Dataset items
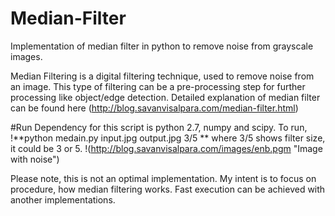 # Median-Filter
Implementation of median filter in python to remove noise from grayscale images.

Median Filtering is a digital filtering technique, used to remove noise from an image. This type of filtering can be a pre-processing step for further processing like object/edge detection. Detailed explanation of median filter can be found here (http://blog.savanvisalpara.com/median-filter.html)

#Run
Dependency for this script is python 2.7, numpy and scipy. To run,
!**python medain.py input.jpg output.jpg 3/5 **
where 3/5 shows filter size, it could be 3 or 5. 
!(http://blog.savanvisalpara.com/images/enb.pgm "Image with noise")


Please note, this is not an optimal implementation. My intent is to focus on procedure, how median filtering works. Fast execution can be achieved with another implementations.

§ Action item:
Return the records word for word, leaving every picture out of the copy.

§ Exercise output:
 # Median-Filter
Implementation of median filter in python to remove noise from grayscale images.

Median Filtering is a digital filtering technique, used to remove noise from an image. This type of filtering can be a pre-processing step for further processing like object/edge detection. Detailed explanation of median filter can be found here (http://blog.savanvisalpara.com/median-filter.html)

#Run
Dependency for this script is python 2.7, numpy and scipy. To run,
!**python medain.py input.jpg output.jpg 3/5 **
where 3/5 shows filter size, it could be 3 or 5. 
!(http://blog.savanvisalpara.com/images/enb.pgm "Image with noise")


Please note, this is not an optimal implementation. My intent is to focus on procedure, how median filtering works. Fast execution can be achieved with another implementations.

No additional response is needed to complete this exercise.